Protesters flooded the streets of Venezuela's capital on Thursday, demanding President Nicolas Maduro face a recall referendum. Paris-based scholar Paula Vasquez says even loyalist “Chavistas” are starting to turn on his embattled leftist government.
Opponents of Maduro claimed they brought together as many as a million demonstrators in the biggest rally in the capital of Caracas in decades.
They blame the government for the country’s economic meltdown, and accuse Maduro of deliberately delaying administrative procedures for organising a popular vote on his ouster.
If the referendum is held this year and Maduro loses, it would trigger new presidential elections. But if the referendum is held after January – the halfway point in Maduro’s mandate – his vice-president would simply serve out the remaining time in office.
Paula Vasquez is a Venezuelan researcher working for France’s prestigious National Centre for Scientific Research (CNRS), and a professor of social anthropology and ethnology at the School for Advanced Studies in the Social Sciences.
Press asked Vasquez to explain the current political crisis in her home country
Press: Venezuela’s late president Hugo Chavez was massively popular. How did Maduro, his hand-picked successor become so unpopular?
Paula Vasquez: The erosion of the “Chavista” [Chavez loyalists] constituency is not new. It started slowly, even before his death [from cancer in 2013], but it accelerated sharply afterwards and triggered a deep crisis. Today, Venezuela is financially bankrupt.
There are a few reasons for this. The country’s main export is oil, but it depends on imports for basically everything else. Over the years the state has progressively destroyed its business culture as a result of its economic policies and the nationalisation of companies. The state has essentially become the country’s sole importer, but it has lost much of its capital as a result of falling oil prices and falling oil production. Under Chavez, the Venezuelan oil industry produced three-and-a-half million barrels of oil per day. Under Maduro, this has slowed to two million.
In addition, a lot of its oil wealth has been siphoned off. We don’t talk about this enough, but corruption is a serious problem in Venezuela. It was the most widely cited Latin American country in the Panama Papers leak.
The country now finds itself in an unprecedented situation. People are starving, with families short of income and the country lacking in food supplies. Over the past three years, when I have gone to Venezuela to do field research, I have witnessed food shortages: milk, meat, fish are almost impossible to find. As a result of its policy of expropriation, the Chavista government has destroyed all domestic production.
Inflation is so bad [an estimated 700%] that the government can only buy imports with US dollars, but these are not easy to find.

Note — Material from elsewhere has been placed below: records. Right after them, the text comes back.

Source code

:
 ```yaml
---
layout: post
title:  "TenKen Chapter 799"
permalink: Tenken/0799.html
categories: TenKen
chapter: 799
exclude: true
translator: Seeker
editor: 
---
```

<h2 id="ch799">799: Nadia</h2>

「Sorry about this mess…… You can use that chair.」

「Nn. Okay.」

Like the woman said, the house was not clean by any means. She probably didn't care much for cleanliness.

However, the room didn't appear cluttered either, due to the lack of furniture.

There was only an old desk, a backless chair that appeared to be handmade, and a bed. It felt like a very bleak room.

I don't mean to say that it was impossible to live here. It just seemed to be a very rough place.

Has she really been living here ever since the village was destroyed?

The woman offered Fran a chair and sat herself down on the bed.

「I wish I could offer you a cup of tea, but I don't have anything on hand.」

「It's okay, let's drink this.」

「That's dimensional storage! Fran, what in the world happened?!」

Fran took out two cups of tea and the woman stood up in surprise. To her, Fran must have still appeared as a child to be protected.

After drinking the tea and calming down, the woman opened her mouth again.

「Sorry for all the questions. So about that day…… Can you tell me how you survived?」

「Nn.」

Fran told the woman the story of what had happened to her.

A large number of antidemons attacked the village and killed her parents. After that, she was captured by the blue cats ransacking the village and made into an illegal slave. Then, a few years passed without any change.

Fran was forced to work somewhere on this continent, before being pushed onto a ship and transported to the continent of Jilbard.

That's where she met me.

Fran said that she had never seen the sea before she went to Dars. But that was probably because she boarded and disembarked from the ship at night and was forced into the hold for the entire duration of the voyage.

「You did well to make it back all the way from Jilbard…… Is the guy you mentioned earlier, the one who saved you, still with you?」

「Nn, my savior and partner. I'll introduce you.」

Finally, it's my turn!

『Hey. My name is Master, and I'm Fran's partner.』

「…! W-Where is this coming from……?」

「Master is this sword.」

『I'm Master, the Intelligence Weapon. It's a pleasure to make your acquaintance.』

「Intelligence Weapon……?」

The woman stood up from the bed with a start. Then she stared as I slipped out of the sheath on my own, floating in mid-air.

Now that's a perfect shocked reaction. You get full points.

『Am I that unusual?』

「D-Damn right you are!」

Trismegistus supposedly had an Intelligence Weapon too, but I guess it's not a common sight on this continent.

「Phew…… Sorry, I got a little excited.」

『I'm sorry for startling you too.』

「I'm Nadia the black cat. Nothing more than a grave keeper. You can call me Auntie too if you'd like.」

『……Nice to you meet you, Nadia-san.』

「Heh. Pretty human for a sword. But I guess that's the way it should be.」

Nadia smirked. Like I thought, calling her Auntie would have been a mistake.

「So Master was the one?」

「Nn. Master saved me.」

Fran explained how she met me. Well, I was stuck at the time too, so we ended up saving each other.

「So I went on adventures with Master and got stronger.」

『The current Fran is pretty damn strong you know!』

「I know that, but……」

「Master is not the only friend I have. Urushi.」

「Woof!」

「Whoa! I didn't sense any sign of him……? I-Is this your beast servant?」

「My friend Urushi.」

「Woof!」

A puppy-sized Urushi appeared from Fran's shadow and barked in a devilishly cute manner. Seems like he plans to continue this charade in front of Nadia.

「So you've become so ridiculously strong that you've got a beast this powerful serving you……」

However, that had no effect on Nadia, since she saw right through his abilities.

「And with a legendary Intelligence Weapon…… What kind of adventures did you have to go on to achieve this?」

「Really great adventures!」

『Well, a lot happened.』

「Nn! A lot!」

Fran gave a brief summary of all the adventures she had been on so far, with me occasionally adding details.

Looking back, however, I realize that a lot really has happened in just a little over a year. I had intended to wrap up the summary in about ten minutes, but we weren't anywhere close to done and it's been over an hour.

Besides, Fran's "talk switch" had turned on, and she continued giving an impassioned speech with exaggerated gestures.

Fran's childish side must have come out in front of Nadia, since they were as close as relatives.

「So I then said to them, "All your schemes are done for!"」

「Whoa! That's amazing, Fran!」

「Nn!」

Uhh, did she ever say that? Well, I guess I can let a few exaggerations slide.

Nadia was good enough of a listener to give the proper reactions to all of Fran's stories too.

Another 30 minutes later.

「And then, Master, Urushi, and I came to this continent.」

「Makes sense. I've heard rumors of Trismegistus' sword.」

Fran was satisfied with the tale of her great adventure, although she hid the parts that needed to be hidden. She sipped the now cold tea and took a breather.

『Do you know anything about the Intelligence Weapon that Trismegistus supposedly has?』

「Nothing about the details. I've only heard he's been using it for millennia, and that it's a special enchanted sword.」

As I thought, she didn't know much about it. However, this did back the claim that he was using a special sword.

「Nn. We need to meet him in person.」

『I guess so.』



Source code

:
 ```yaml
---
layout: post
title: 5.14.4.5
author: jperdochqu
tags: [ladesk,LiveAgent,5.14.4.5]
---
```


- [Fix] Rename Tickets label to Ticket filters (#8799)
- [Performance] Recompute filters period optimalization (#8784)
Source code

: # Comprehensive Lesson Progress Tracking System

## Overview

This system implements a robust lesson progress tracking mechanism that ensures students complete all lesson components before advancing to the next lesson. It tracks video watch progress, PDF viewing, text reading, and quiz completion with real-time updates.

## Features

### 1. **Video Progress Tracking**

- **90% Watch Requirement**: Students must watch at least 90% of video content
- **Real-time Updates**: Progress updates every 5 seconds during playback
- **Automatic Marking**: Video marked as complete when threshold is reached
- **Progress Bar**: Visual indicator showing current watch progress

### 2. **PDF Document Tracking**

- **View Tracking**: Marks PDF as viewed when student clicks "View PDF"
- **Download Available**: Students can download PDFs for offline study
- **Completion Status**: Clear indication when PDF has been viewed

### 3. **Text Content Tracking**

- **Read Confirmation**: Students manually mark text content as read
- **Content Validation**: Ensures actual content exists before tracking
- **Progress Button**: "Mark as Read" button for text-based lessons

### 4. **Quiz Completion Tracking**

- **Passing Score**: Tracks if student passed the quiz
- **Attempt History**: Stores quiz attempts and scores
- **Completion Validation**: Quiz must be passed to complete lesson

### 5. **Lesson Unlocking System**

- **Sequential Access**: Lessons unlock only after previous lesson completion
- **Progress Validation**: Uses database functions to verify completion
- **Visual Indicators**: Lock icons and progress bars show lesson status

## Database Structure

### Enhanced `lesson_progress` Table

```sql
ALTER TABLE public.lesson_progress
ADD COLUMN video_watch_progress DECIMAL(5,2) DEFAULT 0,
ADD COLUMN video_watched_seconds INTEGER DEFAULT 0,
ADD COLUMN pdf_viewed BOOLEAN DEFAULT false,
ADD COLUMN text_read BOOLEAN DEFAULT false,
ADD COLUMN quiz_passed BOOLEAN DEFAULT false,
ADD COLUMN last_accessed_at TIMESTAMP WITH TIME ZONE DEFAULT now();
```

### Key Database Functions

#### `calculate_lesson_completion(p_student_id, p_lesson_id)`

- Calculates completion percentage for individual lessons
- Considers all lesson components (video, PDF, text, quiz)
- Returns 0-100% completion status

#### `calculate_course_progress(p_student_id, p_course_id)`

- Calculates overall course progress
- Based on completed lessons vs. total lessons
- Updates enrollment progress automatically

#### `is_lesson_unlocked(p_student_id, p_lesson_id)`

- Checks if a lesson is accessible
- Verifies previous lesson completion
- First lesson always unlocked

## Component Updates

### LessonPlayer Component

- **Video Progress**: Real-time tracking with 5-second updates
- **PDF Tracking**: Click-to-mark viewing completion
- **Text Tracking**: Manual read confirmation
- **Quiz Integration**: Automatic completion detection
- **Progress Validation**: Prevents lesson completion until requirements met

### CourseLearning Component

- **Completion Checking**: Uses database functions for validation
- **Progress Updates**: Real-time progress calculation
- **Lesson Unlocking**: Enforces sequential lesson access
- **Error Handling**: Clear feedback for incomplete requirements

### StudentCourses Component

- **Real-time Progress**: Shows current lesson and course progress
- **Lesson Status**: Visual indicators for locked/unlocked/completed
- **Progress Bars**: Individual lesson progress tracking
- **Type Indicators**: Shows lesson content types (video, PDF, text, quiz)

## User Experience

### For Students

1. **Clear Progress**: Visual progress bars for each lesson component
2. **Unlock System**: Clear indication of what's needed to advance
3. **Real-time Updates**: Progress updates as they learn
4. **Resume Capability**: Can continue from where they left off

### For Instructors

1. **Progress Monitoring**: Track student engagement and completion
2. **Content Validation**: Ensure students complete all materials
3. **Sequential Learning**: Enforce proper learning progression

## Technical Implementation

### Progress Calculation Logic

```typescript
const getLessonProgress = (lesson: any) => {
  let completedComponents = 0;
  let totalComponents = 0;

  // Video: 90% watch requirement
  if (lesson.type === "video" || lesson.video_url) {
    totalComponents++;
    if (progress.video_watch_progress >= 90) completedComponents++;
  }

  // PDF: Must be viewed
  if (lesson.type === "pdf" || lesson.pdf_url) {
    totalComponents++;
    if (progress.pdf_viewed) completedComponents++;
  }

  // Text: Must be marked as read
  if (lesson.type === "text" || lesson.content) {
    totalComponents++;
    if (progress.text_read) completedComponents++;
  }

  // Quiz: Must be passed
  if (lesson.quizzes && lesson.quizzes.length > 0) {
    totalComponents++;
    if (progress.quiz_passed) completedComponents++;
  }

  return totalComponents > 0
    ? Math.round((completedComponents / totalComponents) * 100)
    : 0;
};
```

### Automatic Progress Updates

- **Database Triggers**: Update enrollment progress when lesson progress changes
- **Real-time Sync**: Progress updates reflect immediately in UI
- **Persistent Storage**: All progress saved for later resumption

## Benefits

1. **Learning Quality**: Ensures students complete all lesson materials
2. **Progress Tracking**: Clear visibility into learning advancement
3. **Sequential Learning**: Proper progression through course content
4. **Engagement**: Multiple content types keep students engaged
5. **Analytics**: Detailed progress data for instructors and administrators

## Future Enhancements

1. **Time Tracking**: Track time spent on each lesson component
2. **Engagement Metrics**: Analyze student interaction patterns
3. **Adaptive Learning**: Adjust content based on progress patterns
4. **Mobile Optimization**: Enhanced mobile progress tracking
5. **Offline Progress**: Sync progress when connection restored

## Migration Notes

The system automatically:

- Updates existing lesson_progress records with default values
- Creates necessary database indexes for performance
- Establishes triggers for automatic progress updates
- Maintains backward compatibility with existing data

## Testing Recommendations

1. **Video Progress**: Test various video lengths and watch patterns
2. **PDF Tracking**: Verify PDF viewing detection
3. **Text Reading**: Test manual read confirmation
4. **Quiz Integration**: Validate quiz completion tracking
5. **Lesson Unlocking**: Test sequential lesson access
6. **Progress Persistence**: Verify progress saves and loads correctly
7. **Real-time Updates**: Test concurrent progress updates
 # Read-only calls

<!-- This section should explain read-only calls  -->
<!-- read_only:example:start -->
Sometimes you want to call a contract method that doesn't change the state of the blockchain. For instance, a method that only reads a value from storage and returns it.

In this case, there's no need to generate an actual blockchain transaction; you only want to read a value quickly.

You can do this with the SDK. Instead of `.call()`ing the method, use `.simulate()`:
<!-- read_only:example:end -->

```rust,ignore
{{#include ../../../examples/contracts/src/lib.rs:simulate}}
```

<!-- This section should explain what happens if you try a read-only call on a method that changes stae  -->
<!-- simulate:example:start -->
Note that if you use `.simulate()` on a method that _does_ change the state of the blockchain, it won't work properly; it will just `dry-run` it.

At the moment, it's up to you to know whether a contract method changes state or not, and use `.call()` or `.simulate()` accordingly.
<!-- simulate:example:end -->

Press: We have seen anti-Maduro protests before. What was different about Thursday’s protest.
Paula Vasquez: Thursday's turnout far exceeded the opposition’s expectations. The demonstration was bolstered by several parallel initiatives such as a march by 600 indigenous people who walked 1,000 kms from Amazon to Caracas. Some doctors and a priest were also on the march.
A group of disabled people also joined the demonstration in their wheelchairs. They came all the way from Barquisimeto, which is around 300 kms from Caracas. They had to get past 22 police roadblocks, which were placed there to stop them. That was caught on video, and the images caused a lot of indignation, but people responded peacefully.
People have figured out that it’s impossible to change public policy without changing the government. The situation is untenable, and calls for Maduro to go are now coming from Chavistas. For them Maduro is a perfect scapegoat -- he failed to live up to the great man they remember.
Maduro is faced with some tough maths: The government needs $15 billion to make it until the end of the year, and he doesn’t have the cash. The IMF will not agree to lend them that amount, and even if it did the structural reforms it would demand in return would be crippling.
Press: Caracas expelled several foreign journalists, including the correspondent of [French daily] Le Monde, and Maduro has threatened to revoke parliamentary immunity. Do you think the government will continue to toughen its response?
Paula Vasquez: What is happening is that Maduro controls the executive and judiciary branch, so therefore the police and the courts. This leads to a paradoxical situation. Even if the opposition won control of the National Assembly [in December 2015], it has little power to enforce its decisions. Clearly we are slipping towards a dictatorship.
Opposition leaders have become victims of a witch-hunt. For example, Daniel Ceballos, the former mayor of San Cristobal, was imprisoned when he was already serving a sentence under house arrest. He was accused of plotting a coup, which is a little hard to believe since he was under house arrest. Leopoldo Lopez, who founded the Voluntad Popular (Popular Will) party, has also been jailed. I do not know how far the government will go, but new arrests among other opposition leaders on the eve of Thursday's demonstration is worrying.
I myself have not gone to Venezuela this year because it is virtually impossible to do any research right now. How can I conduct interviews with people who have to queue for hours for food? Venezuelan intellectuals living abroad, like myself, are a little scared to go home. We don’t know when we will be designated as a threat to the regime.